Throughout its existence, Bitcoin has been the cryptocurrency to lead the market and with the recent bull run that the market has experienced, a lot of the smaller cryptocurrencies have also seen gains.
With the crypto market maturing though, these smaller cryptocurrencies have quickly found their feet to make ground on their own and step out of Bitcoin’s shadow, so to speak.
Binance Coin is a good example of this. It is an Ethereum token used to pay fees on one of the biggest crypto exchanges in the world by trading volume, Binance. This year, the Binance Coin has surged by more than 300 percent, gaining the most of the top ten cryptocurrencies by market capitalisation according to data from CoinMarketCap.
The most recent launch of Binance Chain earlier this month was the factor between another Binance Coin price rally, in taking it above its previous all-time high of $24 per token.
Last month, Weiss Ratings gave Binance Coin an overall rating of B-, putting it in the same area as Bitcoin, XRP, and EOS.
The Weiss Ratings report gave the world’s biggest cryptocurrencies overall score, most of which weren’t as good as their overall tech and adoption grades. EOS, Bitcoin, XRP and Binance Coin all scored a B- but other coins like NEO, Cardano, Stellar, TRON and Litecoin were all given a C- grade.
The authors of the report have warned, "Binance merits a B-, but its grade is currently influenced by a recent surge in its market price, which may not be sustainable."
The report was titled Dark Shadows with a Bright Future and also gives grades to cryptocurrencies that have the best combination of adoption and technology, leaving EOS to lead the pack, above its long-time rival Ethereum and was put in the same class as Ripple’s XRP.
At the time of writing, Binance Coin is performing well, being a top ten cryptocurrency in terms of its market cap and whereas its market cap is above $3 billion, there is a long path to walk before it could even dream of getting to the levels of Bitcoin, with a market cap of more than $90 billion currently.
In addition to this, Binance Coin has been given a boost recently thanks to the launch of the Binance DEX (decentralised Exchange) after the company released its testnet for public use in February.
The Binance DEX is expected to be the world’s first widely-used decentralised exchange and is built on Binance’s own blockchain, Binance Chain. The decentralised exchange will allow users to retain control of their own private keys, something that many cryptocurrency users have long called for so hackers are not able to break into accounts if the centralised exchange database is compromised.
Meanwhile, though, Binance has been the subject of a bout of controversy with the recent de-listing of the Bitcoin Cash fork, Bitcoin SV which split from BCH last November and was the potential reason Bitcoin crashed below $3,500.
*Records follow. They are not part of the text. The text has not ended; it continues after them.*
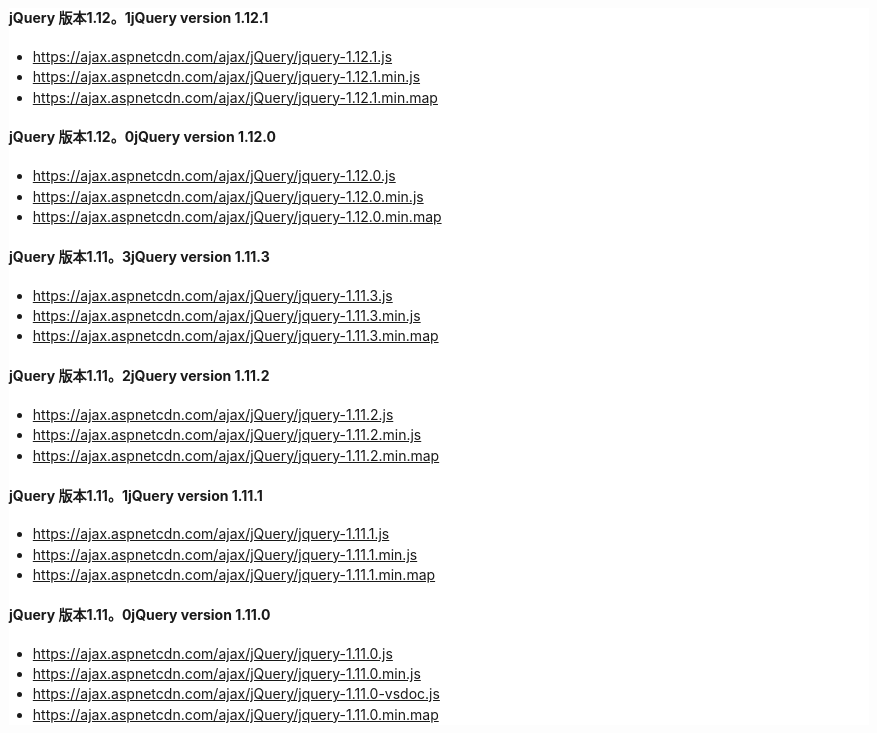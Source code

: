 #### <a name="jquery-version-1121"></a><span data-ttu-id="8dfb9-228">jQuery 版本1.12。1</span><span class="sxs-lookup"><span data-stu-id="8dfb9-228">jQuery version 1.12.1</span></span>

- https://ajax.aspnetcdn.com/ajax/jQuery/jquery-1.12.1.js
- https://ajax.aspnetcdn.com/ajax/jQuery/jquery-1.12.1.min.js
- https://ajax.aspnetcdn.com/ajax/jQuery/jquery-1.12.1.min.map

#### <a name="jquery-version-1120"></a><span data-ttu-id="8dfb9-229">jQuery 版本1.12。0</span><span class="sxs-lookup"><span data-stu-id="8dfb9-229">jQuery version 1.12.0</span></span>

- https://ajax.aspnetcdn.com/ajax/jQuery/jquery-1.12.0.js
- https://ajax.aspnetcdn.com/ajax/jQuery/jquery-1.12.0.min.js
- https://ajax.aspnetcdn.com/ajax/jQuery/jquery-1.12.0.min.map

#### <a name="jquery-version-1113"></a><span data-ttu-id="8dfb9-230">jQuery 版本1.11。3</span><span class="sxs-lookup"><span data-stu-id="8dfb9-230">jQuery version 1.11.3</span></span>

- https://ajax.aspnetcdn.com/ajax/jQuery/jquery-1.11.3.js
- https://ajax.aspnetcdn.com/ajax/jQuery/jquery-1.11.3.min.js
- https://ajax.aspnetcdn.com/ajax/jQuery/jquery-1.11.3.min.map

#### <a name="jquery-version-1112"></a><span data-ttu-id="8dfb9-231">jQuery 版本1.11。2</span><span class="sxs-lookup"><span data-stu-id="8dfb9-231">jQuery version 1.11.2</span></span>

- https://ajax.aspnetcdn.com/ajax/jQuery/jquery-1.11.2.js
- https://ajax.aspnetcdn.com/ajax/jQuery/jquery-1.11.2.min.js
- https://ajax.aspnetcdn.com/ajax/jQuery/jquery-1.11.2.min.map

#### <a name="jquery-version-1111"></a><span data-ttu-id="8dfb9-232">jQuery 版本1.11。1</span><span class="sxs-lookup"><span data-stu-id="8dfb9-232">jQuery version 1.11.1</span></span>

- https://ajax.aspnetcdn.com/ajax/jQuery/jquery-1.11.1.js
- https://ajax.aspnetcdn.com/ajax/jQuery/jquery-1.11.1.min.js
- https://ajax.aspnetcdn.com/ajax/jQuery/jquery-1.11.1.min.map

#### <a name="jquery-version-1110"></a><span data-ttu-id="8dfb9-233">jQuery 版本1.11。0</span><span class="sxs-lookup"><span data-stu-id="8dfb9-233">jQuery version 1.11.0</span></span>

- https://ajax.aspnetcdn.com/ajax/jQuery/jquery-1.11.0.js
- https://ajax.aspnetcdn.com/ajax/jQuery/jquery-1.11.0.min.js
- https://ajax.aspnetcdn.com/ajax/jQuery/jquery-1.11.0-vsdoc.js
- https://ajax.aspnetcdn.com/ajax/jQuery/jquery-1.11.0.min.map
Last week, Binance said that it would de-list Bitcoin SV, citing that the cryptocurrency can no longer “meet the high level of standard we expect."
The decision was followed by a lot of other crypto exchanges but ahead of decision, the famous and well-known CEO of Binance, Changpeng Zhao warned that his exchange could remove Bitcoin SV if its biggest component, Craig Wright continues his claim that he is the infamous ‘Satoshi Nakamoto’ and attack those who disagree with him.
A lot of Bitcoin SV developers and enthusiasts were quick to argue the decision and accused Binance as manipulating the market.
Calvin Ayre is a big support of Wright and the founder and owner of CoinGeek, a cryptocurrency miner and developer, told the Financial Times in response to the de-listing saying:
"This decision will certainly be reported to the Maltese regulators as this is surely a case of people in trusted positions abusing that trust and playing God with which token gets the most volume and market access… In essence, market manipulation.
The decision to delist bitcoin SV seems to be based on the fact that they don’t like one scientist that works on the platform. Craig [Wright] doesn’t own [bitcoin SV], nor does anybody, so this appears to be very unprofessional. An exchange should just want volume of trading not picking which horses it wants to win the race and, as a result, smells of fear and manipulation."